- WHAT TO PRODUCE
Look in the material below for the line holding "上面只有歪歪扭扭写着这样的文". Set it down exactly, with each later line up to and including the line holding "在日本开始流行起时间胶囊，也是在一九七零年，同样召开万国博览会的时代。".

- STUDY MATERIAL

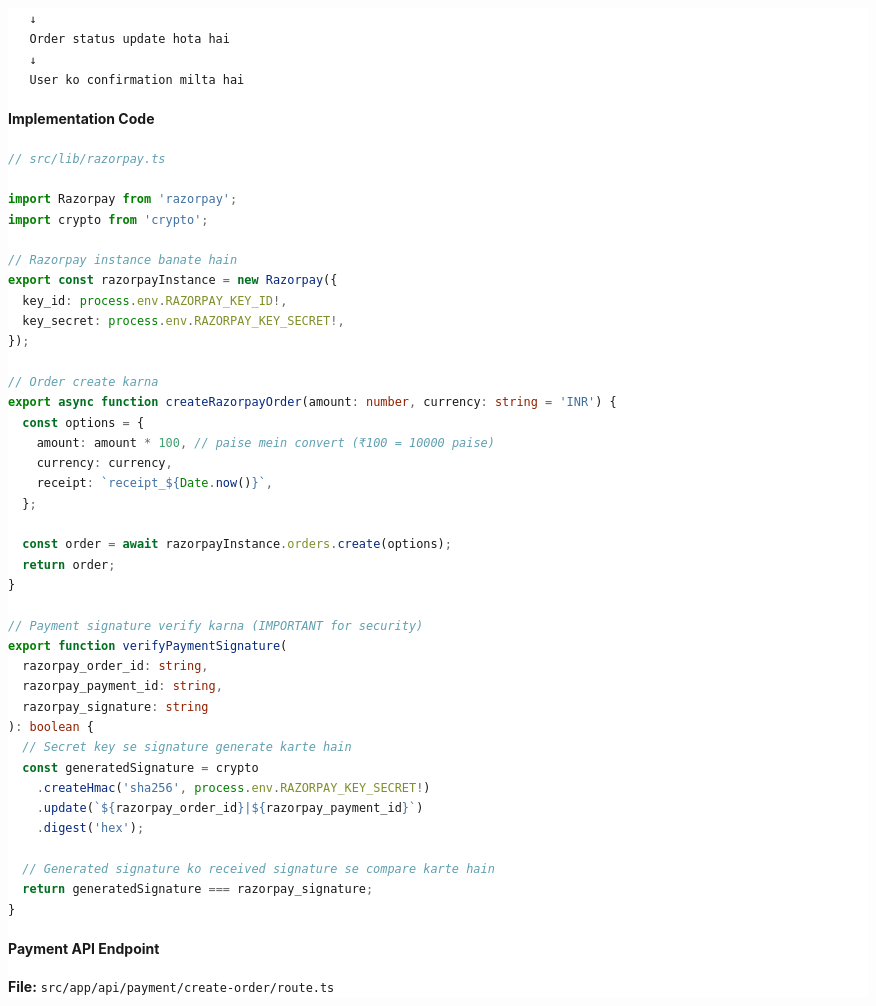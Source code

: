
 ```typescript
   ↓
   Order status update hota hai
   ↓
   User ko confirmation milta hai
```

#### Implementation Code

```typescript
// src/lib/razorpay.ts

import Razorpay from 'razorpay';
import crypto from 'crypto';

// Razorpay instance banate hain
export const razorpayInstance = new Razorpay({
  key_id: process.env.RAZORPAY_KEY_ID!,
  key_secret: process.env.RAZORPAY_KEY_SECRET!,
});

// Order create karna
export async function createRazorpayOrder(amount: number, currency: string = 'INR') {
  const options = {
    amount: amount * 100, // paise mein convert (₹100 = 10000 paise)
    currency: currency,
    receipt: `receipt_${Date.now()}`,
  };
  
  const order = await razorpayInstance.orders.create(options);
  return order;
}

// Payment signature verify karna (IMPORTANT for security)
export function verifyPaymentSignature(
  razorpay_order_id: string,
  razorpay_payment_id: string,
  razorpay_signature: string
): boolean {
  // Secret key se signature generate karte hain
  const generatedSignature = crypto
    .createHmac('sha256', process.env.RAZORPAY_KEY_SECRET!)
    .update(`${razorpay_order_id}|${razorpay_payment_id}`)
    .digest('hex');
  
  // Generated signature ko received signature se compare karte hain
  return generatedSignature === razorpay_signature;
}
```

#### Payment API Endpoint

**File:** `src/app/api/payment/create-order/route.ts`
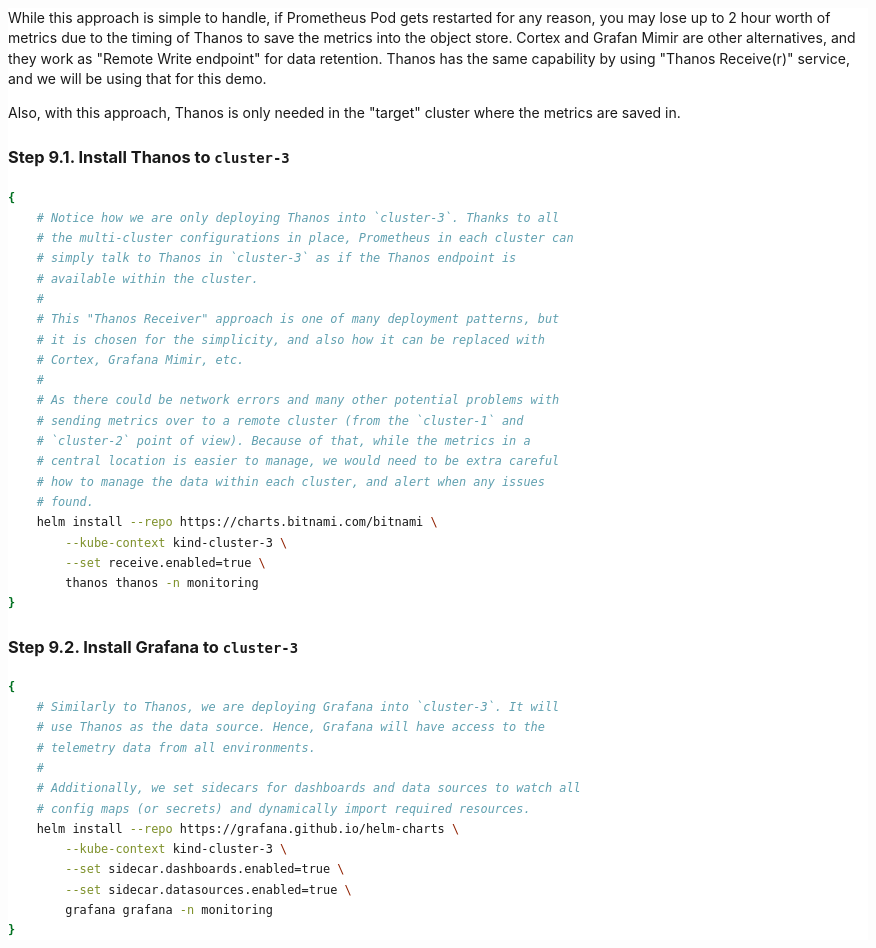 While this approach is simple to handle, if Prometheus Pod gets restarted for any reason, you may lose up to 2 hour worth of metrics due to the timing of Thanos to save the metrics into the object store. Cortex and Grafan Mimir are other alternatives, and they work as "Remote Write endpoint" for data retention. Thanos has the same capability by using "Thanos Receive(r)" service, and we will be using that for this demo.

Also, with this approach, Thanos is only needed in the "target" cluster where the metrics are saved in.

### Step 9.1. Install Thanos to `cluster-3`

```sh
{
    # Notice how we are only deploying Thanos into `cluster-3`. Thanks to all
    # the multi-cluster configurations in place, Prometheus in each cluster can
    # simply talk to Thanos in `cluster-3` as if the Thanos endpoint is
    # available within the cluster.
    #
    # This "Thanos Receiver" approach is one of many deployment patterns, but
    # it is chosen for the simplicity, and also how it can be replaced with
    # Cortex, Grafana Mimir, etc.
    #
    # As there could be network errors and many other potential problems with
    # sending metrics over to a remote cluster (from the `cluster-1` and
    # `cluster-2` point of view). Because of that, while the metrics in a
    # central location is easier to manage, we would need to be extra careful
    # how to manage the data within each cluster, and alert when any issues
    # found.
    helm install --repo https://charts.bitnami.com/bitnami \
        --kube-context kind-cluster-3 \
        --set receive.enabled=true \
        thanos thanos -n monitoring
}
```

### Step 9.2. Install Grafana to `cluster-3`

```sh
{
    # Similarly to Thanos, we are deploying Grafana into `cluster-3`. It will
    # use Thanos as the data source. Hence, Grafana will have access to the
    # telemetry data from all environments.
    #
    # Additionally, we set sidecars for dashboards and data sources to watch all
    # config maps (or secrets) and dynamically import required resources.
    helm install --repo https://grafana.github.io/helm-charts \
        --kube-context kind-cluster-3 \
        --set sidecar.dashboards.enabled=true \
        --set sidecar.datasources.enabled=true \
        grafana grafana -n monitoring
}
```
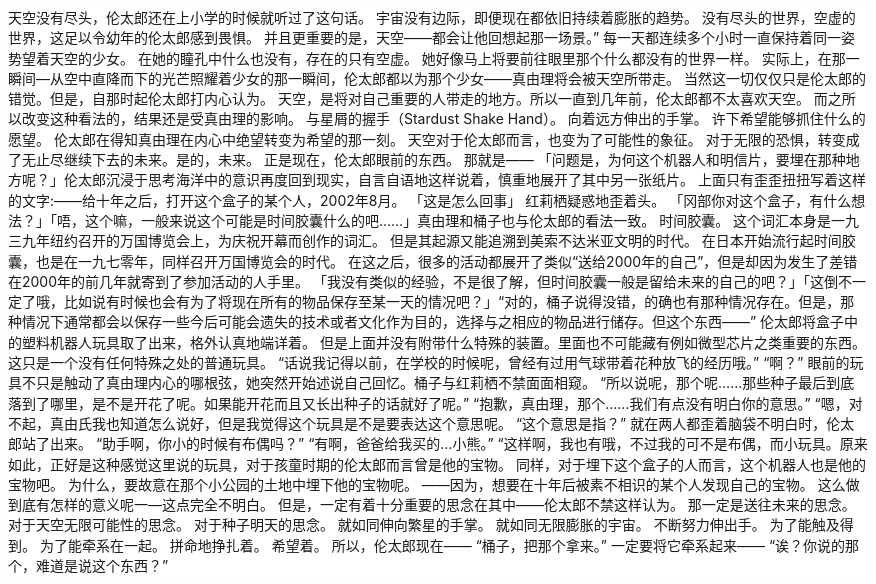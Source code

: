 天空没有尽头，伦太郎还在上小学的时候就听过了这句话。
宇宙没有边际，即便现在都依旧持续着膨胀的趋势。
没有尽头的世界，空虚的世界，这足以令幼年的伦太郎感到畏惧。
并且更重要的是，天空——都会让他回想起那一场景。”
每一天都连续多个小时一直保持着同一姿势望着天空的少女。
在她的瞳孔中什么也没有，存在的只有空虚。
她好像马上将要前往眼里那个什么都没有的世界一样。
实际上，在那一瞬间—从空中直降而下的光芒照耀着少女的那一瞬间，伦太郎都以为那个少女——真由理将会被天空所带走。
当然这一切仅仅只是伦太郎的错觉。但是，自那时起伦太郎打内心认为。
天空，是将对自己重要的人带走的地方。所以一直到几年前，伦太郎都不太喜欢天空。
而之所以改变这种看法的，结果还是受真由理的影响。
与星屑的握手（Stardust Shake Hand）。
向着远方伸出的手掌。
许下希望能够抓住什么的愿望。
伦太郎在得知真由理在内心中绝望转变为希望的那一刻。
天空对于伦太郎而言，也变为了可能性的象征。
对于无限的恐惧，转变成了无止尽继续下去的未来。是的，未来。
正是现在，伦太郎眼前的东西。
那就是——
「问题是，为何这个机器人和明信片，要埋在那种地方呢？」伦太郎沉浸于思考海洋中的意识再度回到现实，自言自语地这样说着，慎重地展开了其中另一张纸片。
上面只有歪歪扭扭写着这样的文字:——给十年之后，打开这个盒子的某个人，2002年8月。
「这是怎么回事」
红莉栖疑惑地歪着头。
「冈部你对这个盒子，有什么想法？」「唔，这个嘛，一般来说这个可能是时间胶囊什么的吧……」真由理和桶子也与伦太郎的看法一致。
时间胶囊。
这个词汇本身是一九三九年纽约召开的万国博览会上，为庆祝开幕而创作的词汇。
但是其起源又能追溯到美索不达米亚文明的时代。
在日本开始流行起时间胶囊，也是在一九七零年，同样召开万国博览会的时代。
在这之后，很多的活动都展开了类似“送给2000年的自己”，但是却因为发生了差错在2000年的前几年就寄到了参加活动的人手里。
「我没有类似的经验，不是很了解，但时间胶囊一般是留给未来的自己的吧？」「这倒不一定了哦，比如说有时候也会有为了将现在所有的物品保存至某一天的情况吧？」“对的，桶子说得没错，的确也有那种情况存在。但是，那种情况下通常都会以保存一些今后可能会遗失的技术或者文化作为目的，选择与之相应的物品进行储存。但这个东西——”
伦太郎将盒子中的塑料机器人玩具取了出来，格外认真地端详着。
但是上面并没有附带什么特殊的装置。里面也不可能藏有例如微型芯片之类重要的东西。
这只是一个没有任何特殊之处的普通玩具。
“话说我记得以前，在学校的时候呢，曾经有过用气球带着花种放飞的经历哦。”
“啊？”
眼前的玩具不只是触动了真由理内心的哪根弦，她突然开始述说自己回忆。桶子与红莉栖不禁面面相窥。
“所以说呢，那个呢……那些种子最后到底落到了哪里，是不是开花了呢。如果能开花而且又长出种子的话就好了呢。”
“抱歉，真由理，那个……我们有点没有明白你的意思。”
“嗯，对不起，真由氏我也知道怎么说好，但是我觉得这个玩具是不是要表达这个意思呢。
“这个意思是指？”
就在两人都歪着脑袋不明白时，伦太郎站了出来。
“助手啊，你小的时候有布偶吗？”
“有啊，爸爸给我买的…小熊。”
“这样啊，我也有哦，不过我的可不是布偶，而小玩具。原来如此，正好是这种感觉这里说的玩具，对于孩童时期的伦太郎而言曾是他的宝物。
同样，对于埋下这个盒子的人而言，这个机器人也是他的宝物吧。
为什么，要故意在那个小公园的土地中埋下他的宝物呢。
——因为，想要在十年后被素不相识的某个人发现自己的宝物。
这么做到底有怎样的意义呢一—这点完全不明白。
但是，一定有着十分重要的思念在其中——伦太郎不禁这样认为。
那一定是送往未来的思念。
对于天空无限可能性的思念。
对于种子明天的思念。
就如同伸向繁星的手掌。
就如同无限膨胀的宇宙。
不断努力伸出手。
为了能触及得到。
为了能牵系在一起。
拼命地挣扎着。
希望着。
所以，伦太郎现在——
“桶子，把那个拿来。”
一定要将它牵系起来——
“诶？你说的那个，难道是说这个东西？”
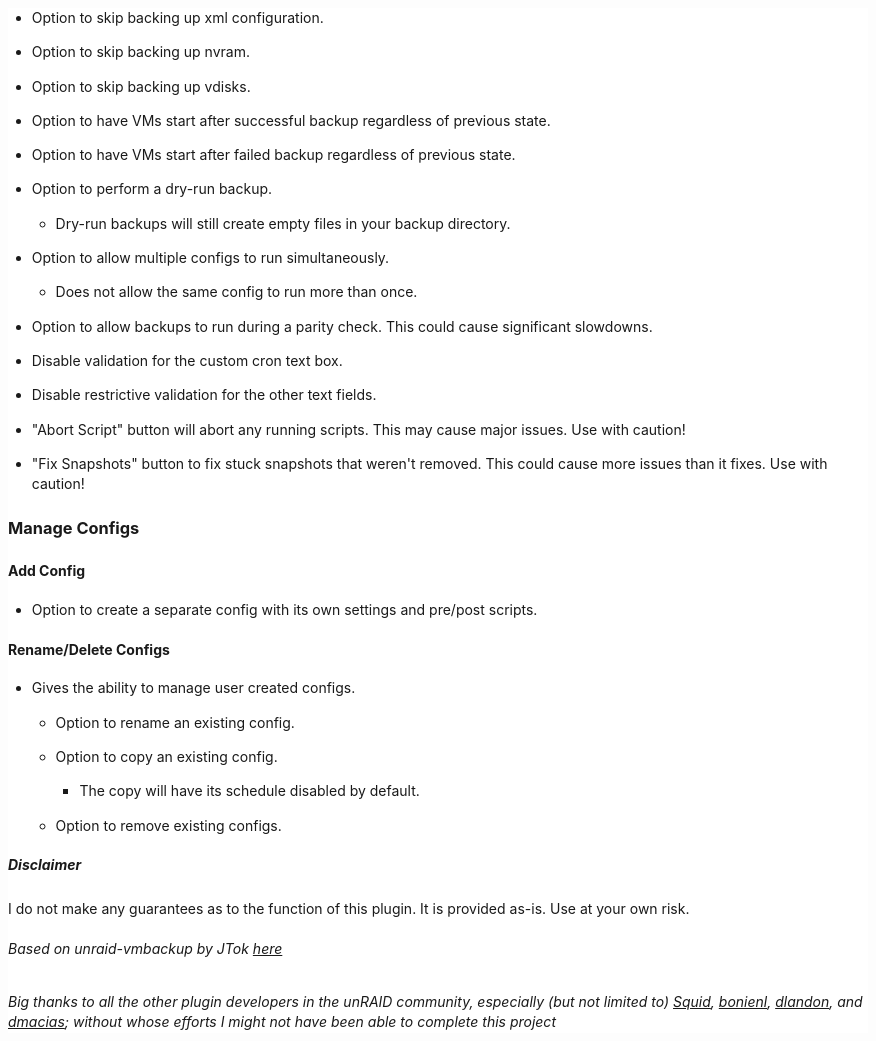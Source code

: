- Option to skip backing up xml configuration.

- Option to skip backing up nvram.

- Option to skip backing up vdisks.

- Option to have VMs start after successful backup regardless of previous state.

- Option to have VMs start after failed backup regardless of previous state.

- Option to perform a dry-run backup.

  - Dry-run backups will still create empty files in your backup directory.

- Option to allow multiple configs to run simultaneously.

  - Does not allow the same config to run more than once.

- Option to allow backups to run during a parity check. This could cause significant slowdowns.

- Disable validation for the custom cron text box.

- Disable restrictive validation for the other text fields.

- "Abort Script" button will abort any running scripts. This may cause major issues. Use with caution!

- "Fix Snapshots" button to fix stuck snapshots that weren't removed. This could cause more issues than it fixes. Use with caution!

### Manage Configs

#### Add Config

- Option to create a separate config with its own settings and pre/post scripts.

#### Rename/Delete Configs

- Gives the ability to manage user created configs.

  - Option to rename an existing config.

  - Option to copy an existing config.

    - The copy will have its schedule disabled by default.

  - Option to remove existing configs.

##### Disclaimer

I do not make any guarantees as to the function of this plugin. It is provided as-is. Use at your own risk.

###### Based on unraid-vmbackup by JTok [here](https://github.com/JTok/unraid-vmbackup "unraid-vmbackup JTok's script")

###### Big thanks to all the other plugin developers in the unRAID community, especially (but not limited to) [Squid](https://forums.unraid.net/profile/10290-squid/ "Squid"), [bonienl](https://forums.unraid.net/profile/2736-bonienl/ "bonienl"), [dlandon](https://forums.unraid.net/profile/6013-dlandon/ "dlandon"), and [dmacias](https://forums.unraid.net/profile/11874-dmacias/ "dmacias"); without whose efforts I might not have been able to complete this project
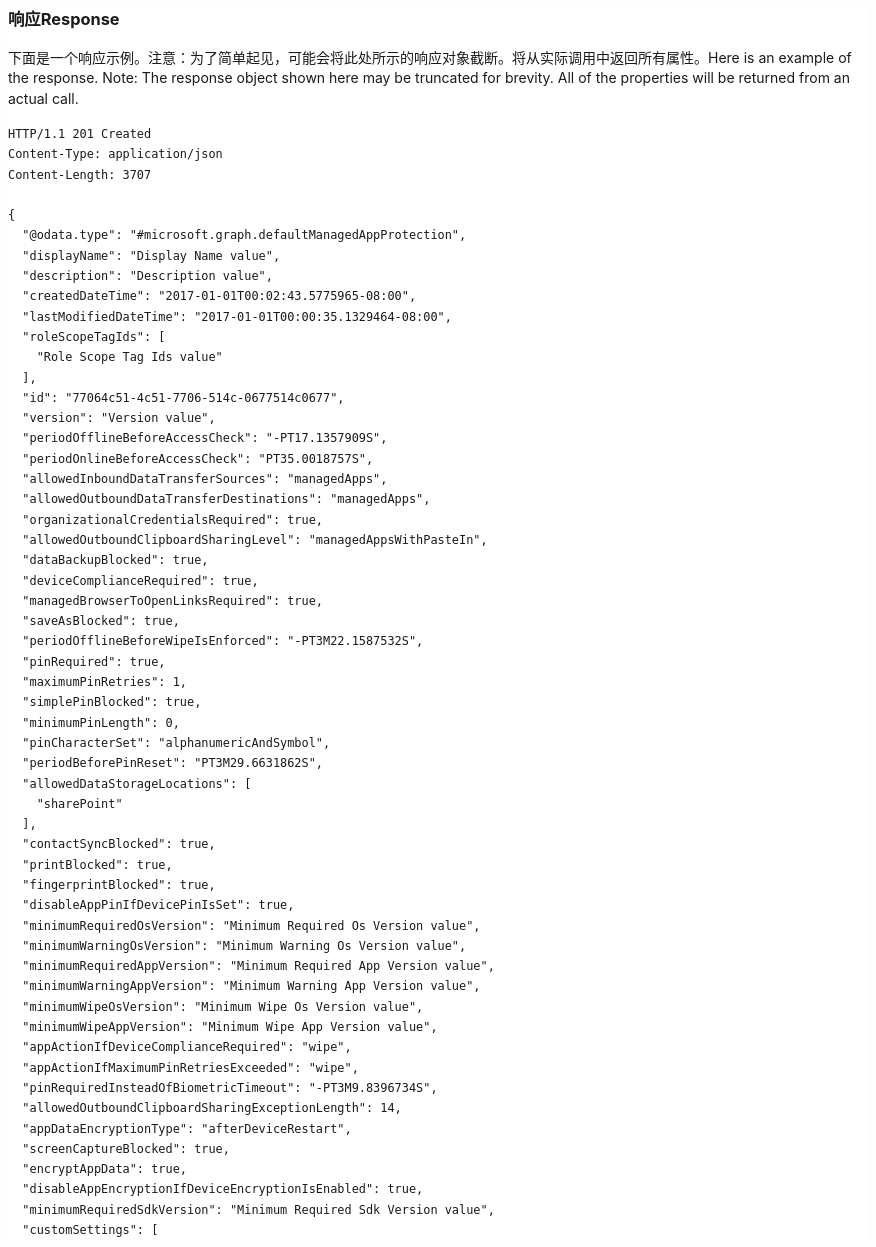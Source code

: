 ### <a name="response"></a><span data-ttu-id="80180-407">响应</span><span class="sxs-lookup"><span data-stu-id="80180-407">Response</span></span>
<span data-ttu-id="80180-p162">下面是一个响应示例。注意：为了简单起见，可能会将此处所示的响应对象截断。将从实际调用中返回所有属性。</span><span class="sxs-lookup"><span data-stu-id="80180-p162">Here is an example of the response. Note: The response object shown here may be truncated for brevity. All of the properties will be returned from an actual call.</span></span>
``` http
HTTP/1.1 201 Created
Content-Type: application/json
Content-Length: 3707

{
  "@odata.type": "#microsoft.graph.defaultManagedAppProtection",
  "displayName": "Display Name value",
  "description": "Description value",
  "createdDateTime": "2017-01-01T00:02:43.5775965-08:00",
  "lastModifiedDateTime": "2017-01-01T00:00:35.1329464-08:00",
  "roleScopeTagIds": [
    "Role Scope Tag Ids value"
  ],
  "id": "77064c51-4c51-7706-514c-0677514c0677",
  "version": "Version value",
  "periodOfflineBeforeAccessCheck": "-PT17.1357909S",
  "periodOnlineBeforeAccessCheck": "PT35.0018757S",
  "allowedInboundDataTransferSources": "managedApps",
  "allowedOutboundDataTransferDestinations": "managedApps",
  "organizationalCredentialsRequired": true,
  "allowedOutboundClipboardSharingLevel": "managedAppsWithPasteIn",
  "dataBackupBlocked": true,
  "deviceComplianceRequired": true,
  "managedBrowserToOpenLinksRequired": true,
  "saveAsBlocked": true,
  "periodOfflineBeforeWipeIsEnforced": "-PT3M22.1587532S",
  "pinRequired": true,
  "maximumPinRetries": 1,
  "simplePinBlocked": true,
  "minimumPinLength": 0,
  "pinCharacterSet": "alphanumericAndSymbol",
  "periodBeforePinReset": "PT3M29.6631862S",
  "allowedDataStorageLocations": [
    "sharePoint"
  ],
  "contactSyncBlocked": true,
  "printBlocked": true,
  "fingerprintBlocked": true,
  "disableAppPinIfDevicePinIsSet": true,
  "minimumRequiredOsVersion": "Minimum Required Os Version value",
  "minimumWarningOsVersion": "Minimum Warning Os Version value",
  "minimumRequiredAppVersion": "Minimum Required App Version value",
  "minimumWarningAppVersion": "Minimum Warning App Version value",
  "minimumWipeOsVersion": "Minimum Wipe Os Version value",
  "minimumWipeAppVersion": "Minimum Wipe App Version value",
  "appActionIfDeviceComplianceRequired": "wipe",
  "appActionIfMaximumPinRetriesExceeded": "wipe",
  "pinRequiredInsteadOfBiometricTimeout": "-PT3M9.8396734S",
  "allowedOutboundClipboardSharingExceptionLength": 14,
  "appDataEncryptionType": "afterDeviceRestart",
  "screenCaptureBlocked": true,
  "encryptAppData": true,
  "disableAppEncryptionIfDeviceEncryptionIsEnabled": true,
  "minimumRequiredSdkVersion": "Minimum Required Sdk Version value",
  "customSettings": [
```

- SOLUTION TO THIS EXERCISE
上面只有歪歪扭扭写着这样的文字:——给十年之后，打开这个盒子的某个人，2002年8月。
「这是怎么回事」
红莉栖疑惑地歪着头。
「冈部你对这个盒子，有什么想法？」「唔，这个嘛，一般来说这个可能是时间胶囊什么的吧……」真由理和桶子也与伦太郎的看法一致。
时间胶囊。
这个词汇本身是一九三九年纽约召开的万国博览会上，为庆祝开幕而创作的词汇。
但是其起源又能追溯到美索不达米亚文明的时代。
在日本开始流行起时间胶囊，也是在一九七零年，同样召开万国博览会的时代。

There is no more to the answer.